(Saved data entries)

[Start of Attachment]

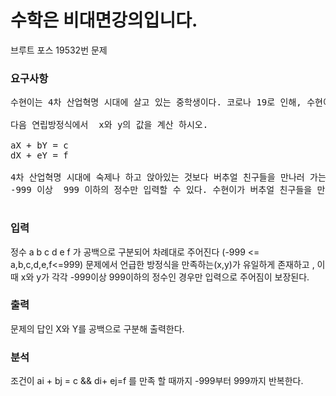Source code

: # 수학은 비대면강의입니다.

<p>
브루트 포스 19532번 문제
</p>

### 요구사항
<pre>
수현이는 4차 산업혁명 시대에 살고 있는 중학생이다. 코로나 19로 인해, 수현이는 버추얼 학교로 버추얼 출석해 버추얼 강의를 듣고 있다. 수현이의 버추얼 선생님은 문자가 2개인 연립방정식을 해결하는 방법에 대해 강의하고, 다음과 같은 문제를 숙제로 냈다.

다음 연립방정식에서  x와 y의 값을 계산 하시오.

aX + bY = c
dX + eY = f

4차 산업혁명 시대에 숙제나 하고 앉아있는 것보다 버추얼 친구들을 만나러 가는 게 더 가치있는 일이라고 생각했던 수현이는 이런 연립방정식을 풀 시간이 없었다. 다행히도, 버추얼 강의의 숙제 제출은 인터넷 창의 빈 칸에 수들을 입력하는 식이다. 각 칸에는 
-999 이상  999 이하의 정수만 입력할 수 있다. 수현이가 버추얼 친구들을 만나러 버추얼 세계로 떠날 수 있게 도와주자.

</pre>

### 입력
정수 a b c d e f 가 공백으로 구분되어 차례대로 주어진다 (-999 <= a,b,c,d,e,f<=999)
문제에서 언급한 방정식을 만족하는(x,y)가 유일하게 존재하고 , 이 때 x와 y가 각각 -999이상 999이하의 정수인 경우만 입력으로 주어짐이 보장된다.


### 출력
문제의 답인 X와 Y를 공백으로 구분해 출력한다.


### 분석
조건이 ai + bj = c  && di+ ej=f 를 만족 할 때까지 
-999부터 999까지 반복한다.




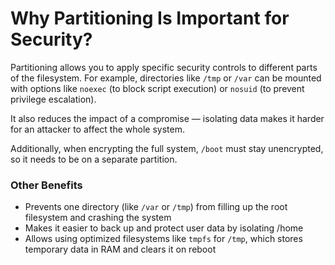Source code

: # Why Partitioning Is Important for Security?

Partitioning allows you to apply specific security controls to different parts of the filesystem. For example, directories like `/tmp` or `/var` can be mounted with options like `noexec` (to block script execution) or `nosuid` (to prevent privilege escalation).

It also reduces the impact of a compromise — isolating data makes it harder for an attacker to affect the whole system.

Additionally, when encrypting the full system, `/boot` must stay unencrypted, so it needs to be on a separate partition.

### Other Benefits

* Prevents one directory (like `/var` or `/tmp`) from filling up the root filesystem and crashing the system
* Makes it easier to back up and protect user data by isolating /home
* Allows using optimized filesystems like `tmpfs` for `/tmp`, which stores temporary data in RAM and clears it on reboot
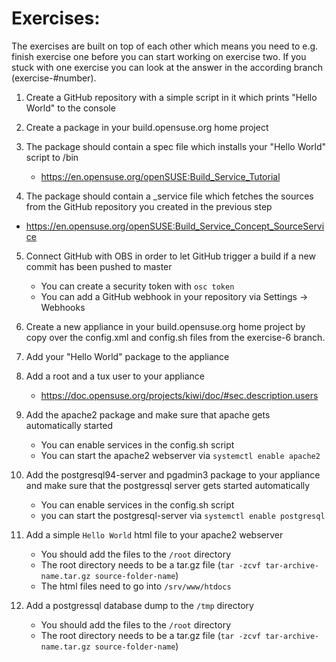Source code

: # Exercises:

The exercises are built on top of each other which means you need to e.g. finish exercise one before you can start working on exercise two.
If you stuck with one exercise you can look at the answer in the according branch (exercise-#number).

1. Create a GitHub repository with a simple script in it which prints "Hello World" to the console

2. Create a package in your build.opensuse.org home project

3. The package should contain a spec file which installs your "Hello World" script to /bin
      * https://en.opensuse.org/openSUSE:Build_Service_Tutorial

4. The package should contain a _service file which fetches the sources from the GitHub repository you created in the previous step
  * https://en.opensuse.org/openSUSE:Build_Service_Concept_SourceService

5. Connect GitHub with OBS in order to let GitHub trigger a build if a new commit has been pushed to master
      * You can create a security token with `osc token`
      * You can add a GitHub webhook in your repository via Settings -> Webhooks

6. Create a new appliance in your build.opensuse.org home project by copy over the config.xml and config.sh files from the exercise-6 branch.

7. Add your "Hello World" package to the appliance

8. Add a root and a tux user to your appliance
      * https://doc.opensuse.org/projects/kiwi/doc/#sec.description.users

9. Add the apache2 package and make sure that apache gets automatically started
      * You can enable services in the config.sh script
      * You can start the apache2 webserver via ``systemctl enable apache2``

10. Add the postgresql94-server and pgadmin3 package to your appliance and make sure that the postgressql server gets started automatically
      * You can enable services in the config.sh script
      * you can start the postgresql-server via ``systemctl enable postgresql``

11. Add a simple ``Hello World`` html file to your apache2 webserver
      * You should add the files to the ``/root`` directory
      * The root directory needs to be a tar.gz file (``tar -zcvf tar-archive-name.tar.gz source-folder-name``)
      * The html files need to go into ``/srv/www/htdocs``

12. Add a postgressql database dump to the `/tmp` directory
      * You should add the files to the ``/root`` directory
      * The root directory needs to be a tar.gz file (``tar -zcvf tar-archive-name.tar.gz source-folder-name``)
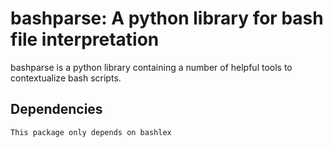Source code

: # bashparse: A python library for bash file interpretation

bashparse is a python library containing a number of helpful tools to contextualize bash scripts.

## Dependencies

    This package only depends on bashlex

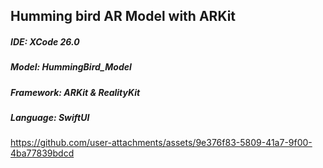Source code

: ## Humming bird AR Model with ARKit

##### IDE: XCode 26.0
##### Model: HummingBird_Model
##### Framework: ARKit & RealityKit
##### Language: SwiftUI



https://github.com/user-attachments/assets/9e376f83-5809-41a7-9f00-4ba77839bdcd

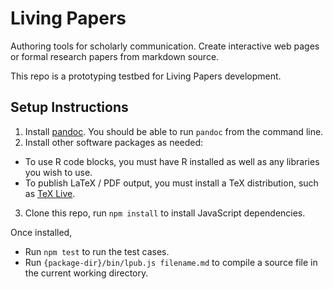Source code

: # Living Papers

Authoring tools for scholarly communication. Create interactive web pages or formal research papers from markdown source.

This repo is a prototyping testbed for Living Papers development.

## Setup Instructions

1. Install [pandoc](https://pandoc.org/installing.html). You should be able to run `pandoc` from the command line.
2. Install other software packages as needed:
  - To use R code blocks, you must have R installed as well as any libraries you wish to use.
  - To publish LaTeX / PDF output, you must install a TeX distribution, such as [TeX Live](https://www.tug.org/texlive/).
3. Clone this repo, run `npm install` to install JavaScript dependencies.

Once installed,
- Run `npm test` to run the test cases.
- Run `{package-dir}/bin/lpub.js filename.md` to compile a source file in the current working directory.
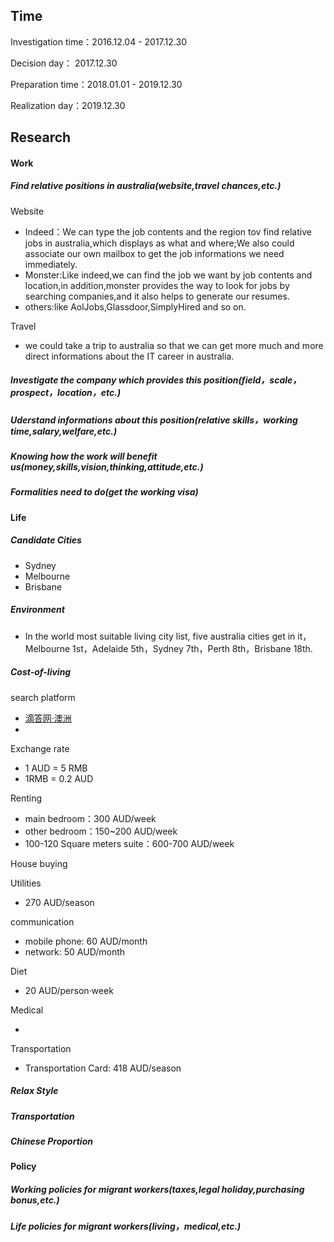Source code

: ## Time

Investigation time：2016.12.04 - 2017.12.30

Decision day： 2017.12.30

Preparation time：2018.01.01 - 2019.12.30

Realization day：2019.12.30



## Research

#### Work
##### Find relative positions in australia(website,travel chances,etc.)

Website

- Indeed：We can type the job contents and the region tov find relative jobs in australia,which displays as what and where;We also could associate our own mailbox to get the job informations we need immediately.
- Monster:Like indeed,we can find the job we want by job contents and location,in addition,monster provides the way to look for jobs by    searching companies,and it also helps to generate our resumes.
- others:like AolJobs,Glassdoor,SimplyHired and so on.

Travel

- we could take a trip to australia so that we can get more much and more direct informations about the IT career in australia.

##### Investigate the company which provides this position(field，scale，prospect，location，etc.)
##### Uderstand informations about this position(relative skills，working time,salary,welfare,etc.)
##### Knowing how the work will benefit us(money,skills,vision,thinking,attitude,etc.) 
##### Formalities need to do(get the working visa)



#### Life

##### Candidate Cities

- Sydney
- Melbourne
- Brisbane

##### Environment

- In the world most suitable living city list, five australia cities get in it，Melbourne 1st，Adelaide 5th，Sydney 7th，Perth 8th，Brisbane 18th.

##### Cost-of-living

search platform

- [滴答网·澳洲](http://aus.tigtag.com/)
- ​

Exchange rate

- 1 AUD = 5 RMB
- 1RMB = 0.2 AUD

Renting

- main bedroom：300 AUD/week
- other bedroom：150~200 AUD/week
- 100-120 Square meters suite：600-700 AUD/week

House buying

Utilities

- 270 AUD/season

communication

- mobile phone: 60 AUD/month
- network: 50 AUD/month

Diet

- 20 AUD/person·week

Medical

- ​

Transportation

- Transportation Card: 418 AUD/season



##### Relax Style

##### Transportation

##### Chinese Proportion



 


#### Policy
##### Working policies for migrant workers(taxes,legal holiday,purchasing bonus,etc.)
##### Life policies for migrant workers(living，medical,etc.)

[End of Attachment]

## [PROBLEM TO SOLVE]
Print each line, starting with the one that contains "##### Chinese Proportion" and ending with the last line of the data, exactly as it stands and with no other lines.

## [OUTPUT OF THE EXERCISE]
##### Chinese Proportion



 


#### Policy
##### Working policies for migrant workers(taxes,legal holiday,purchasing bonus,etc.)
##### Life policies for migrant workers(living，medical,etc.)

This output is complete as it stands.